For almost a century, Parsi Dairy Farm has fattened generations of Mumbaikars on its high-quality milk, butter, ghee, and an assortment of mithais. Eateries across the city have for decades served its famous kulfis.
Article by Nauzer Bharucha | Times of India
Now, this vintage Mumbai institution, started by Parsi entrepreneur Nariman Ardeshir in 1916, looks set to fade into memory. As a first step, the Nariman family has decided to sell its 300-acre land at Talasari on national highway no. 8. Although the family insists it will continue to run the dairy business, it is learned that the Narimans, currently comprising eight partners, will ultimately sell the brand itself.
The agricultural land in Warvada village on the Maharashtra-Gujarat border is expected to fetch around Rs 200 crore. The family bought the plot in 1968 for livestock and to support its dairy activities.
Real estate consultant Pranay Vakil of Praron Consultancy, appointed by the Narimans to advise them on the land sale, said: “The property touches the national highway. It can be used either for an integrated township, a special economic zone, a residential colony or an amusement park.”
Over the past decade-and-a-half, the Parsi Dairy business has plummeted—from supplying 15,000 litres of milk a day to barely 2,000 litres today. The clientele is mainly in south Mumbai, from Walkeshwar to Cuffe Parade and Colaba. A labour strike in 2006 further crippled the business. Family sources claimed the annual turnover today is around Rs 10 crore.

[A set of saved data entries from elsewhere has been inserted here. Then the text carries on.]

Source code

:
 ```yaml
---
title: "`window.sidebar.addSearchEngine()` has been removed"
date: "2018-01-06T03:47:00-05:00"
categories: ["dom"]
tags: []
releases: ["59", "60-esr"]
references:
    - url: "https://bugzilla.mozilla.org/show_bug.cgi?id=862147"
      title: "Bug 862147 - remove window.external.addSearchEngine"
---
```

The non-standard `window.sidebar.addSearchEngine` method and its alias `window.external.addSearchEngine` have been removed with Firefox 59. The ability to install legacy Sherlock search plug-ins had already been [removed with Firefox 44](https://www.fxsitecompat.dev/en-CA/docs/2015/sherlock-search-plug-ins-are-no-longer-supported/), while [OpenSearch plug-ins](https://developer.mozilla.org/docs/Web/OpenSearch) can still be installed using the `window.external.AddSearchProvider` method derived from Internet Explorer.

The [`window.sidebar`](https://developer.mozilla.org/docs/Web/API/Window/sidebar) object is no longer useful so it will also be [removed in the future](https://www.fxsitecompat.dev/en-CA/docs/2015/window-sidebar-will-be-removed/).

Regular clients at the dairy farm’s popular outlet at Princess Street near Marine Lines station worry that the institution may shut down. “This is terrible news,” said V Chandra, a regular at the shop. “Its dahi (curd) is the best in the city; thick enough to cut, rich and creamy and never sour, delicious enough to eat on its own. I always get the small matka of dahi—it makes an excellent starter—but often end up buying the large matka out of sheer greed.”

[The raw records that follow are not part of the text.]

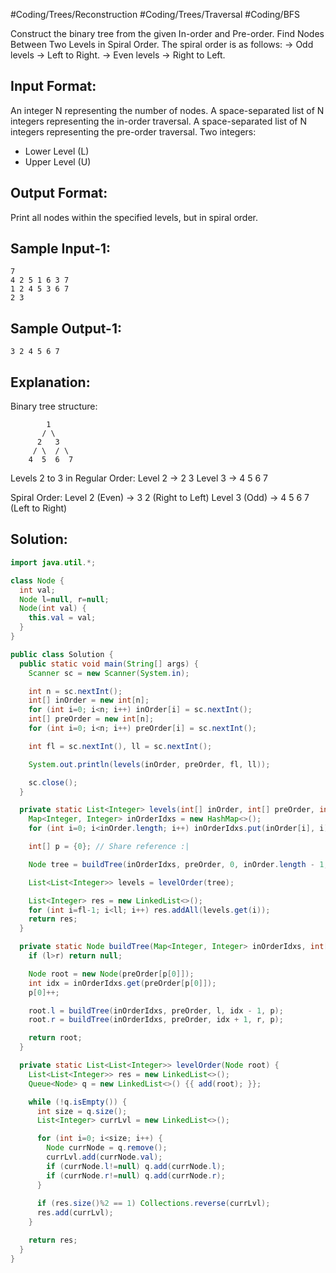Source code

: #Coding/Trees/Reconstruction #Coding/Trees/Traversal  #Coding/BFS 

Construct the binary tree from the given In-order and Pre-order. 
Find Nodes Between Two Levels in Spiral Order.
The spiral order is as follows:
-> Odd levels → Left to Right.
-> Even levels → Right to Left.

Input Format:
--------------
An integer N representing the number of nodes.
A space-separated list of N integers representing the in-order traversal.
A space-separated list of N integers representing the pre-order traversal.
Two integers:
- Lower Level (L)
- Upper Level (U)

Output Format:
--------------
Print all nodes within the specified levels, but in spiral order.

Sample Input-1:
----------
```
7
4 2 5 1 6 3 7
1 2 4 5 3 6 7
2 3
```

Sample Output-1:
----------
```
3 2 4 5 6 7
```

Explanation:
----------
Binary tree structure:
```
        1
       / \
      2   3
     / \  / \
    4  5  6  7
```

Levels 2 to 3 in Regular Order:
Level 2 → 2 3
Level 3 → 4 5 6 7

Spiral Order:
Level 2 (Even) → 3 2 (Right to Left)
Level 3 (Odd) → 4 5 6 7 (Left to Right)

## Solution:

```java
import java.util.*;

class Node {
  int val;
  Node l=null, r=null;
  Node(int val) {
    this.val = val;
  }
}

public class Solution {
  public static void main(String[] args) {
    Scanner sc = new Scanner(System.in);

    int n = sc.nextInt();
    int[] inOrder = new int[n];
    for (int i=0; i<n; i++) inOrder[i] = sc.nextInt();
    int[] preOrder = new int[n];
    for (int i=0; i<n; i++) preOrder[i] = sc.nextInt();

    int fl = sc.nextInt(), ll = sc.nextInt();

    System.out.println(levels(inOrder, preOrder, fl, ll));

    sc.close();
  }

  private static List<Integer> levels(int[] inOrder, int[] preOrder, int fl, int ll) {
    Map<Integer, Integer> inOrderIdxs = new HashMap<>();
    for (int i=0; i<inOrder.length; i++) inOrderIdxs.put(inOrder[i], i);

    int[] p = {0}; // Share reference :|

    Node tree = buildTree(inOrderIdxs, preOrder, 0, inOrder.length - 1, p);

    List<List<Integer>> levels = levelOrder(tree);

    List<Integer> res = new LinkedList<>();
    for (int i=fl-1; i<ll; i++) res.addAll(levels.get(i));
    return res;
  }

  private static Node buildTree(Map<Integer, Integer> inOrderIdxs, int[] preOrder, int l, int r, int[] p) {
    if (l>r) return null;

    Node root = new Node(preOrder[p[0]]);
    int idx = inOrderIdxs.get(preOrder[p[0]]);
    p[0]++;

    root.l = buildTree(inOrderIdxs, preOrder, l, idx - 1, p);
    root.r = buildTree(inOrderIdxs, preOrder, idx + 1, r, p);

    return root;
  }

  private static List<List<Integer>> levelOrder(Node root) {
    List<List<Integer>> res = new LinkedList<>();
    Queue<Node> q = new LinkedList<>() {{ add(root); }}; 

    while (!q.isEmpty()) {
      int size = q.size();
      List<Integer> currLvl = new LinkedList<>();

      for (int i=0; i<size; i++) {
        Node currNode = q.remove();
        currLvl.add(currNode.val);
        if (currNode.l!=null) q.add(currNode.l);
        if (currNode.r!=null) q.add(currNode.r);
      }
      
      if (res.size()%2 == 1) Collections.reverse(currLvl);
      res.add(currLvl);
    }

    return res;
  }
}
```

According to her, the Parsi dairy milk is comparable in flavour and creaminess to some of the newer organic, farm fresh organic brands. “The paneer and sweets are also outstanding,” she said.

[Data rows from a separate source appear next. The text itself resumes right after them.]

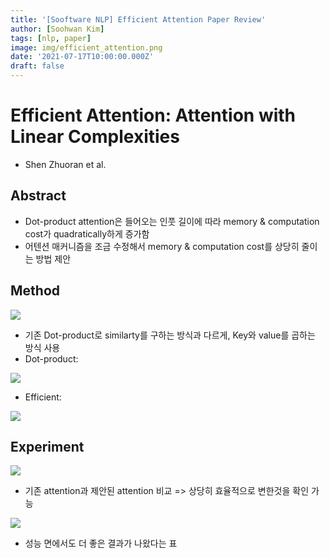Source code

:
 ```yaml
---
title: '[Sooftware NLP] Efficient Attention Paper Review'
author: [Soohwan Kim]
tags: [nlp, paper]
image: img/efficient_attention.png
date: '2021-07-17T10:00:00.000Z'
draft: false
---
```

  
# Efficient Attention: Attention with Linear Complexities
  
- Shen Zhuoran et al. 

## Abstract
- Dot-product attention은 들어오는 인풋 길이에 따라 memory & computation cost가 quadratically하게 증가함
- 어텐션 매커니즘을 조금 수정해서 memory & computation cost를 상당히 줄이는 방법 제안

## Method
  
<img src="https://www.pragmatic.ml/content/images/2020/06/image-13.png">
  
- 기존 Dot-product로 similarty를 구하는 방식과 다르게, Key와 value를 곱하는 방식 사용
- Dot-product: 
  
<img src="https://user-images.githubusercontent.com/42150335/121996703-0da3ac80-cde4-11eb-9870-e710b6b13c53.png">
  
- Efficient: 
  
<img src="https://user-images.githubusercontent.com/42150335/121996782-2f9d2f00-cde4-11eb-8c73-823f775a42f7.png">


## Experiment
  
<img src="https://user-images.githubusercontent.com/42150335/121996832-4774b300-cde4-11eb-8050-b0f7e00f343d.png">
  
- 기존 attention과 제안된 attention 비교 => 상당히 효율적으로 변한것을 확인 가능
  
<img src="https://user-images.githubusercontent.com/42150335/121997009-90c50280-cde4-11eb-9387-4b4819fcb251.png">
  
- 성능 면에서도 더 좋은 결과가 나왔다는 표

Parsi historian and author Marzban Giara said the dairy is renowned for the quality of its milk, lassi, kulfis, pasteurized white butter, pure ghee and Indian sweets. “For many years I used to meet Naval Nariman Hoyvoy (who ran the business till he died), a burly gentleman dressed in white clothes, at the shop at Princess Street. He was a stickler for punctuality and wanted me to visit him in the morning at 8.30am. He would buy books on Zoroastrianism and Parsi history from me. He would then offer me a glass of pure milk,” said Giara.
He added, “After the 10th World Zoroastrian Congress in Mumbai, a group of Parsi Zoroastrian youths from around the world visited Parsi Dairy Farm as one of the places under the Return to Roots program.”
Shernaaz Engineer, editor, Jam-e-Jamshed, a community newspaper said, “It’s sad to see iconic Parsi institutions fade away from the face of Mumbai. Parsi Dairy Farm has fed generations of Parsis—from its early morning milk to the malai kulfis served at our navjotes and lagans. Its pure ghee has greased our innards dollop by wholesome dollop! Its matka of mithoo dahi has forever accompanied festive sev in our homes. Its myriad mithais (sutterfeni, jalebi, penda, ladoos) have marked all the major milestones in our lives—births, anniversaries, engagements, graduations and God knows what else. You just can’t take the elemental ‘Parsi’ out of Parsi Dairy Farm—it would be tragic.”